The part of America’s Declaration of Independence that is universally recognized is its second sentence: “We hold these truths to be self-evident, that all men are created equal, that they are endowed by their Creator with certain unalienable Rights, that among these are Life, Liberty and the pursuit of Happiness.”
A little over a year before the July 4, 1776, Declaration of Independence was passed, war had broken out between the 13 colonies and Great Britain. On April 19, 1775, the battles of Lexington and Concord were fought. (Most school children recall the midnight ride of Paul Revere. Paul Revere was a silversmith and a Patriot of the American Revolution. He rode on his horse the night before the battles to warn colonists of the coming of the “Red Coats.”) In the spring of 1775, most American colonists did not want a complete separation from Great Britain. But as the war wore on the summer of 1776 brought a new impetus for a total and complete separation. On July 3, 1776, one day before the Declaration of Independence was passed, General William Howe, landed his British troops on Staten Island. The landing had not been contested by America’s army, the Continental Army, led by General George Washington. The loss of Staten Island was overcome by American victories at Trenton and Princeton. Eventually, France entered the war on the side of America. France’s war effort proved decisive.

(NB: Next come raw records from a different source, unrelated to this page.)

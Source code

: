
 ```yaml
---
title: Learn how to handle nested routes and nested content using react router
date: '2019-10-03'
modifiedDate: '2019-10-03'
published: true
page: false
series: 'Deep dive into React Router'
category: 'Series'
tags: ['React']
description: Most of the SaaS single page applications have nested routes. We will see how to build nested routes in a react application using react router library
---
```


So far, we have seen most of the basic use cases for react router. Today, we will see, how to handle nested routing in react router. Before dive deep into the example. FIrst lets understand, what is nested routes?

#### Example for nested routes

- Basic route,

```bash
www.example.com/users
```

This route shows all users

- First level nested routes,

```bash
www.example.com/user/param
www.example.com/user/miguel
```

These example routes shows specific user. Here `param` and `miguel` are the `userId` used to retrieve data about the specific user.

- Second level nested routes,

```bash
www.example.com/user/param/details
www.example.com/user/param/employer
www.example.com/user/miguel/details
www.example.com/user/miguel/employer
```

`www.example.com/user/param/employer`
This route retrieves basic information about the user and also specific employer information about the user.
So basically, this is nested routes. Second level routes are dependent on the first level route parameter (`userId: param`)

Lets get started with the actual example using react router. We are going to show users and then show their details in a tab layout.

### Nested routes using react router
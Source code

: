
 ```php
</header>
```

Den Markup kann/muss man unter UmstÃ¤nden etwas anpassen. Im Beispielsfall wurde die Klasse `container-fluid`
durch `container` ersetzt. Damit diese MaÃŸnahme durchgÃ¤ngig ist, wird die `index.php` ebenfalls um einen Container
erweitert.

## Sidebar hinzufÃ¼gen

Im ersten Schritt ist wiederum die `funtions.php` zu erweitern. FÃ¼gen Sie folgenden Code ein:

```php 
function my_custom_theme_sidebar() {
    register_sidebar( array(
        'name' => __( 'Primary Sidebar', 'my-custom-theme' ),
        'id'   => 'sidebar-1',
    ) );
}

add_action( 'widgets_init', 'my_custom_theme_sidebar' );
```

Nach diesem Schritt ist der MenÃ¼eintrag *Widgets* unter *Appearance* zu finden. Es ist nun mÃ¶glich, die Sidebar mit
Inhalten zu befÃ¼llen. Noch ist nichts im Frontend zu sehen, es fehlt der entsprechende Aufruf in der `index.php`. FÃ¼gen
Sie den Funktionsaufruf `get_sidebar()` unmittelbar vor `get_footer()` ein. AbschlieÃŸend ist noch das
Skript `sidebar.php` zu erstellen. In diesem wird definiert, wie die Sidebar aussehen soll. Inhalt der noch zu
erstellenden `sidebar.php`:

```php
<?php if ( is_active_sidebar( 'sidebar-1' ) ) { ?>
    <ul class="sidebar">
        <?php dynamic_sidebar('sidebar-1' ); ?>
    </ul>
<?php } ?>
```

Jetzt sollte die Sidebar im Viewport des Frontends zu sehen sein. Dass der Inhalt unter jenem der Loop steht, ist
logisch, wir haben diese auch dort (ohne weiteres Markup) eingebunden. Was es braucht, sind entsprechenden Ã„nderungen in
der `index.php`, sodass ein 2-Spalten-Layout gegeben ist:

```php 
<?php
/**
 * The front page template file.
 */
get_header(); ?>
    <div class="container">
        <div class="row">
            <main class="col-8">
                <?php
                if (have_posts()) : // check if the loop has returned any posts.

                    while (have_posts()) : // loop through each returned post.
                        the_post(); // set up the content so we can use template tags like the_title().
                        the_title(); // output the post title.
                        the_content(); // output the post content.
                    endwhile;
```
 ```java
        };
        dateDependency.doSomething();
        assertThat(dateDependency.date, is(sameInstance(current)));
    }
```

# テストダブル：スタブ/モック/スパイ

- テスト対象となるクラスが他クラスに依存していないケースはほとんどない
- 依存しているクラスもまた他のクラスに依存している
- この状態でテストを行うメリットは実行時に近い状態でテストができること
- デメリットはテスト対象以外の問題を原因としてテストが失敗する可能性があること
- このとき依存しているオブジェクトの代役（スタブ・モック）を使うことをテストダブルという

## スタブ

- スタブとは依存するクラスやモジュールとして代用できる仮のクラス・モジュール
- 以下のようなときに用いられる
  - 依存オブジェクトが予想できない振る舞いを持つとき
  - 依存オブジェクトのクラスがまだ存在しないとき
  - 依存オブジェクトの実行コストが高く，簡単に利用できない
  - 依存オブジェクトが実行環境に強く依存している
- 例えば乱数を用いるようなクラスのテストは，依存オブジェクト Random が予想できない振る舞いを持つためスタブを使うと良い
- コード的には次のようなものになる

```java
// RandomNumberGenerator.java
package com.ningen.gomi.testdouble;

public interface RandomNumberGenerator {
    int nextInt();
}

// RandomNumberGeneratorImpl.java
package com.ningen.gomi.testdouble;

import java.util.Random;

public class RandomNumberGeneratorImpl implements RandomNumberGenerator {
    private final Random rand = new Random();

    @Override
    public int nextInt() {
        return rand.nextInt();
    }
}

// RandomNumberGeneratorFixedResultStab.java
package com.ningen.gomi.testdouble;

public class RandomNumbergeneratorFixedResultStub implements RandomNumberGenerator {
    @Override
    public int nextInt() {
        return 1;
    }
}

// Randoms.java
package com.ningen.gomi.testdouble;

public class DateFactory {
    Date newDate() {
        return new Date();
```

Seven years after the Declaration of Independence was adopted and eight years after the Revolutionary war began, peace came on September 3, 1783. On September 3, 1783, the Treaty of Paris was signed. In the Treaty of Paris, known as the Peace of Paris, Great Britain formally recognized America’s independence.
This year marks America’s 241st birthday. We are the greatest country on the planet, and we are stronger than ever! Happy Birthday, America!